[Start of section]
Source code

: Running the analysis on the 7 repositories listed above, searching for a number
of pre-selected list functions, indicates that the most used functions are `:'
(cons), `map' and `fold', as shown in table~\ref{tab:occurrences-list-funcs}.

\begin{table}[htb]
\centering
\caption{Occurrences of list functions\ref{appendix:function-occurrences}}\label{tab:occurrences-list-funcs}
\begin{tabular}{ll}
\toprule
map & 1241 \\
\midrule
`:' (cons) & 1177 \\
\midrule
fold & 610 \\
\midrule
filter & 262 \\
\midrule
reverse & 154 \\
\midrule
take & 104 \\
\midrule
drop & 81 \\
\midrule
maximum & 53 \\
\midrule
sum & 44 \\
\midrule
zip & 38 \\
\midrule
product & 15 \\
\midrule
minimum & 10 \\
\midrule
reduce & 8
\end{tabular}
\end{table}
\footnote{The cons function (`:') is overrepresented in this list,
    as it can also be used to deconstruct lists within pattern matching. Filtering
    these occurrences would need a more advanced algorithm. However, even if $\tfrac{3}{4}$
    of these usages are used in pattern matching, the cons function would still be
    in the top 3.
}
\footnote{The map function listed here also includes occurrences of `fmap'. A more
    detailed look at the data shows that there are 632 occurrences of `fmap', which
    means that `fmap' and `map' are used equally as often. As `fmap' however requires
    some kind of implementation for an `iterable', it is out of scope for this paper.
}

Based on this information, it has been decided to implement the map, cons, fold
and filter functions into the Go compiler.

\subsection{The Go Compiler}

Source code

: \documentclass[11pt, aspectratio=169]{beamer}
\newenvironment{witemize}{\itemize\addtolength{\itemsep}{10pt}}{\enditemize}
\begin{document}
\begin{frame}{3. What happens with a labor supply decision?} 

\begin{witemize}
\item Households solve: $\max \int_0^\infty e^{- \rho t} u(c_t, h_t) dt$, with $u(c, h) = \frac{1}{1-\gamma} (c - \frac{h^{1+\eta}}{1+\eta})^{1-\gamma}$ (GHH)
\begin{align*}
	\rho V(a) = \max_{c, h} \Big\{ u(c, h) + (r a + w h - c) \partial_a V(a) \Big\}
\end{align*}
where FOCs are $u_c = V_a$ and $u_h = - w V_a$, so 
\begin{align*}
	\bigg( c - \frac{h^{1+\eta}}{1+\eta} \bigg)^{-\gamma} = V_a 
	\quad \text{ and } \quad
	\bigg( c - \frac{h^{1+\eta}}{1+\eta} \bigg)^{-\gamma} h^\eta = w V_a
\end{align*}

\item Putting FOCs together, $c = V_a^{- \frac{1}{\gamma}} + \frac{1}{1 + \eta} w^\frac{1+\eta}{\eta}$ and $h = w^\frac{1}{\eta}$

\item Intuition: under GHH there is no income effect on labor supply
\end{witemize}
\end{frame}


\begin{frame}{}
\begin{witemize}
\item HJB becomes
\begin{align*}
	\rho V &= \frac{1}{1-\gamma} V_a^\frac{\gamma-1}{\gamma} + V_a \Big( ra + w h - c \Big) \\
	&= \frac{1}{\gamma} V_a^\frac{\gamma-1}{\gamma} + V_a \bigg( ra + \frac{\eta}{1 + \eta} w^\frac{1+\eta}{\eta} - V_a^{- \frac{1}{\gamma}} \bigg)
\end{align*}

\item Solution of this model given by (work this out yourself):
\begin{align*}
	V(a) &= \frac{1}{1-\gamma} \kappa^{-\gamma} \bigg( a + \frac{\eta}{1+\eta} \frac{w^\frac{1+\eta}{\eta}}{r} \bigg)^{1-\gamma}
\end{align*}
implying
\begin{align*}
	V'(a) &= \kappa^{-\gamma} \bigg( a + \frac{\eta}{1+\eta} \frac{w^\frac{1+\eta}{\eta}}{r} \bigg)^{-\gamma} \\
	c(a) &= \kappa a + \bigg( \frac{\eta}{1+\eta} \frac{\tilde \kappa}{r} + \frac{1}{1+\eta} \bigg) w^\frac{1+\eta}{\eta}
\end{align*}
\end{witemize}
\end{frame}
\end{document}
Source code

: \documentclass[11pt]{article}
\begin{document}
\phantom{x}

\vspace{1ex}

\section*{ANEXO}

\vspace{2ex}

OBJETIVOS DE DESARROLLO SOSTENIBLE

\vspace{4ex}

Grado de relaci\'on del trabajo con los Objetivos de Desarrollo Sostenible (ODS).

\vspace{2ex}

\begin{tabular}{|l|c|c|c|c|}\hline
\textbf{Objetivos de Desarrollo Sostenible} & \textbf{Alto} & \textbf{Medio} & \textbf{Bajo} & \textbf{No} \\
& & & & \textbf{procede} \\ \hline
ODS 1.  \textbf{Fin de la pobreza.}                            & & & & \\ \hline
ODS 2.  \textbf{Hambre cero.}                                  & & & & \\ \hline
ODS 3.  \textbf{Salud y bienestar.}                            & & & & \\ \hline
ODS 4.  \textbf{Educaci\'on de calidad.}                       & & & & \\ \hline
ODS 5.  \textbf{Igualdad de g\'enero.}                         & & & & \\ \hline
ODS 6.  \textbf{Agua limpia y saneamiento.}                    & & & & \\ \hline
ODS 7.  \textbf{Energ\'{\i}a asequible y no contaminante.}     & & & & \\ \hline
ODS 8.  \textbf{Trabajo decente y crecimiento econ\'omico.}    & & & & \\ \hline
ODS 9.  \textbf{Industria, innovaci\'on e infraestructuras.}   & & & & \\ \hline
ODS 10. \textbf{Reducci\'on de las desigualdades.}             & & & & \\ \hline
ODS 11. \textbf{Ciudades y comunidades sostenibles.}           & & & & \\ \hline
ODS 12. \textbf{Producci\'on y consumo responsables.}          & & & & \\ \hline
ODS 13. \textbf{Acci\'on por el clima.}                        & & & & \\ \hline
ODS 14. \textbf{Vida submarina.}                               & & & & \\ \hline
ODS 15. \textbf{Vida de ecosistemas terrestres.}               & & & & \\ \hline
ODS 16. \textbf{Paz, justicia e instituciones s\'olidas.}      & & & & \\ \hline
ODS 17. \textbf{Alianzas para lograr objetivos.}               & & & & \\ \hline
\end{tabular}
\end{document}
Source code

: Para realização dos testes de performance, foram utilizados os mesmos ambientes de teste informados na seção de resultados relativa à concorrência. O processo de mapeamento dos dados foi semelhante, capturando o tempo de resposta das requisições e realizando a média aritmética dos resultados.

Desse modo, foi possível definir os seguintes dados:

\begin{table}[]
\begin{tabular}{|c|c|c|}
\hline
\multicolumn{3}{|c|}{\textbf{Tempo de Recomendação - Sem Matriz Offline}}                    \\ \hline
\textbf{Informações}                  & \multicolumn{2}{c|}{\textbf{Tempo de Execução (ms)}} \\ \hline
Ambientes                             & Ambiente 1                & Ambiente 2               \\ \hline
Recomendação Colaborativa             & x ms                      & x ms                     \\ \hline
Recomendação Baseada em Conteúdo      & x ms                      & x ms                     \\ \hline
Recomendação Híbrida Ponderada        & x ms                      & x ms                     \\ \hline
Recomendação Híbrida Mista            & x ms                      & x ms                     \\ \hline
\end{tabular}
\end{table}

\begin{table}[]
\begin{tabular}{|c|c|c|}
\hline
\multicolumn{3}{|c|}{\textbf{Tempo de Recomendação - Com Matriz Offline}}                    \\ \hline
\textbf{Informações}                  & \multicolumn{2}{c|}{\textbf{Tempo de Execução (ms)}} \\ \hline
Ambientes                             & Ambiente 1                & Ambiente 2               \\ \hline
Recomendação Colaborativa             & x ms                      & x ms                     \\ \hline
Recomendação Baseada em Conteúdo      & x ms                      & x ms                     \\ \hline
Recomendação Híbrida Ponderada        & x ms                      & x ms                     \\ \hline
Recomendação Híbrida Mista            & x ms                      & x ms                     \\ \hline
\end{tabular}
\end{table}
[End of section]
▶ **Directions for this task**
Please reproduce each record precisely as written.

▶ **Finished task**
Source code

: Running the analysis on the 7 repositories listed above, searching for a number
of pre-selected list functions, indicates that the most used functions are `:'
(cons), `map' and `fold', as shown in table~\ref{tab:occurrences-list-funcs}.

\begin{table}[htb]
\centering
\caption{Occurrences of list functions\ref{appendix:function-occurrences}}\label{tab:occurrences-list-funcs}
\begin{tabular}{ll}
\toprule
map & 1241 \\
\midrule
`:' (cons) & 1177 \\
\midrule
fold & 610 \\
\midrule
filter & 262 \\
\midrule
reverse & 154 \\
\midrule
take & 104 \\
\midrule
drop & 81 \\
\midrule
maximum & 53 \\
\midrule
sum & 44 \\
\midrule
zip & 38 \\
\midrule
product & 15 \\
\midrule
minimum & 10 \\
\midrule
reduce & 8
\end{tabular}
\end{table}
\footnote{The cons function (`:') is overrepresented in this list,
    as it can also be used to deconstruct lists within pattern matching. Filtering
    these occurrences would need a more advanced algorithm. However, even if $\tfrac{3}{4}$
    of these usages are used in pattern matching, the cons function would still be
    in the top 3.
}
\footnote{The map function listed here also includes occurrences of `fmap'. A more
    detailed look at the data shows that there are 632 occurrences of `fmap', which
    means that `fmap' and `map' are used equally as often. As `fmap' however requires
    some kind of implementation for an `iterable', it is out of scope for this paper.
}

Based on this information, it has been decided to implement the map, cons, fold
and filter functions into the Go compiler.

\subsection{The Go Compiler}

Source code

: \documentclass[11pt, aspectratio=169]{beamer}
\newenvironment{witemize}{\itemize\addtolength{\itemsep}{10pt}}{\enditemize}
\begin{document}
\begin{frame}{3. What happens with a labor supply decision?} 

\begin{witemize}
\item Households solve: $\max \int_0^\infty e^{- \rho t} u(c_t, h_t) dt$, with $u(c, h) = \frac{1}{1-\gamma} (c - \frac{h^{1+\eta}}{1+\eta})^{1-\gamma}$ (GHH)
\begin{align*}
	\rho V(a) = \max_{c, h} \Big\{ u(c, h) + (r a + w h - c) \partial_a V(a) \Big\}
\end{align*}
where FOCs are $u_c = V_a$ and $u_h = - w V_a$, so 
\begin{align*}
	\bigg( c - \frac{h^{1+\eta}}{1+\eta} \bigg)^{-\gamma} = V_a 
	\quad \text{ and } \quad
	\bigg( c - \frac{h^{1+\eta}}{1+\eta} \bigg)^{-\gamma} h^\eta = w V_a
\end{align*}

\item Putting FOCs together, $c = V_a^{- \frac{1}{\gamma}} + \frac{1}{1 + \eta} w^\frac{1+\eta}{\eta}$ and $h = w^\frac{1}{\eta}$

\item Intuition: under GHH there is no income effect on labor supply
\end{witemize}
\end{frame}


\begin{frame}{}
\begin{witemize}
\item HJB becomes
\begin{align*}
	\rho V &= \frac{1}{1-\gamma} V_a^\frac{\gamma-1}{\gamma} + V_a \Big( ra + w h - c \Big) \\
	&= \frac{1}{\gamma} V_a^\frac{\gamma-1}{\gamma} + V_a \bigg( ra + \frac{\eta}{1 + \eta} w^\frac{1+\eta}{\eta} - V_a^{- \frac{1}{\gamma}} \bigg)
\end{align*}

\item Solution of this model given by (work this out yourself):
\begin{align*}
	V(a) &= \frac{1}{1-\gamma} \kappa^{-\gamma} \bigg( a + \frac{\eta}{1+\eta} \frac{w^\frac{1+\eta}{\eta}}{r} \bigg)^{1-\gamma}
\end{align*}
implying
\begin{align*}
	V'(a) &= \kappa^{-\gamma} \bigg( a + \frac{\eta}{1+\eta} \frac{w^\frac{1+\eta}{\eta}}{r} \bigg)^{-\gamma} \\
	c(a) &= \kappa a + \bigg( \frac{\eta}{1+\eta} \frac{\tilde \kappa}{r} + \frac{1}{1+\eta} \bigg) w^\frac{1+\eta}{\eta}
\end{align*}
\end{witemize}
\end{frame}
\end{document}
Source code

: \documentclass[11pt]{article}
\begin{document}
\phantom{x}

\vspace{1ex}

\section*{ANEXO}

\vspace{2ex}

OBJETIVOS DE DESARROLLO SOSTENIBLE

\vspace{4ex}

Grado de relaci\'on del trabajo con los Objetivos de Desarrollo Sostenible (ODS).

\vspace{2ex}

\begin{tabular}{|l|c|c|c|c|}\hline
\textbf{Objetivos de Desarrollo Sostenible} & \textbf{Alto} & \textbf{Medio} & \textbf{Bajo} & \textbf{No} \\
& & & & \textbf{procede} \\ \hline
ODS 1.  \textbf{Fin de la pobreza.}                            & & & & \\ \hline
ODS 2.  \textbf{Hambre cero.}                                  & & & & \\ \hline
ODS 3.  \textbf{Salud y bienestar.}                            & & & & \\ \hline
ODS 4.  \textbf{Educaci\'on de calidad.}                       & & & & \\ \hline
ODS 5.  \textbf{Igualdad de g\'enero.}                         & & & & \\ \hline
ODS 6.  \textbf{Agua limpia y saneamiento.}                    & & & & \\ \hline
ODS 7.  \textbf{Energ\'{\i}a asequible y no contaminante.}     & & & & \\ \hline
ODS 8.  \textbf{Trabajo decente y crecimiento econ\'omico.}    & & & & \\ \hline
ODS 9.  \textbf{Industria, innovaci\'on e infraestructuras.}   & & & & \\ \hline
ODS 10. \textbf{Reducci\'on de las desigualdades.}             & & & & \\ \hline
ODS 11. \textbf{Ciudades y comunidades sostenibles.}           & & & & \\ \hline
ODS 12. \textbf{Producci\'on y consumo responsables.}          & & & & \\ \hline
ODS 13. \textbf{Acci\'on por el clima.}                        & & & & \\ \hline
ODS 14. \textbf{Vida submarina.}                               & & & & \\ \hline
ODS 15. \textbf{Vida de ecosistemas terrestres.}               & & & & \\ \hline
ODS 16. \textbf{Paz, justicia e instituciones s\'olidas.}      & & & & \\ \hline
ODS 17. \textbf{Alianzas para lograr objetivos.}               & & & & \\ \hline
\end{tabular}
\end{document}
Source code

: Para realização dos testes de performance, foram utilizados os mesmos ambientes de teste informados na seção de resultados relativa à concorrência. O processo de mapeamento dos dados foi semelhante, capturando o tempo de resposta das requisições e realizando a média aritmética dos resultados.

Desse modo, foi possível definir os seguintes dados:

\begin{table}[]
\begin{tabular}{|c|c|c|}
\hline
\multicolumn{3}{|c|}{\textbf{Tempo de Recomendação - Sem Matriz Offline}}                    \\ \hline
\textbf{Informações}                  & \multicolumn{2}{c|}{\textbf{Tempo de Execução (ms)}} \\ \hline
Ambientes                             & Ambiente 1                & Ambiente 2               \\ \hline
Recomendação Colaborativa             & x ms                      & x ms                     \\ \hline
Recomendação Baseada em Conteúdo      & x ms                      & x ms                     \\ \hline
Recomendação Híbrida Ponderada        & x ms                      & x ms                     \\ \hline
Recomendação Híbrida Mista            & x ms                      & x ms                     \\ \hline
\end{tabular}
\end{table}

\begin{table}[]
\begin{tabular}{|c|c|c|}
\hline
\multicolumn{3}{|c|}{\textbf{Tempo de Recomendação - Com Matriz Offline}}                    \\ \hline
\textbf{Informações}                  & \multicolumn{2}{c|}{\textbf{Tempo de Execução (ms)}} \\ \hline
Ambientes                             & Ambiente 1                & Ambiente 2               \\ \hline
Recomendação Colaborativa             & x ms                      & x ms                     \\ \hline
Recomendação Baseada em Conteúdo      & x ms                      & x ms                     \\ \hline
Recomendação Híbrida Ponderada        & x ms                      & x ms                     \\ \hline
Recomendação Híbrida Mista            & x ms                      & x ms                     \\ \hline
\end{tabular}
\end{table}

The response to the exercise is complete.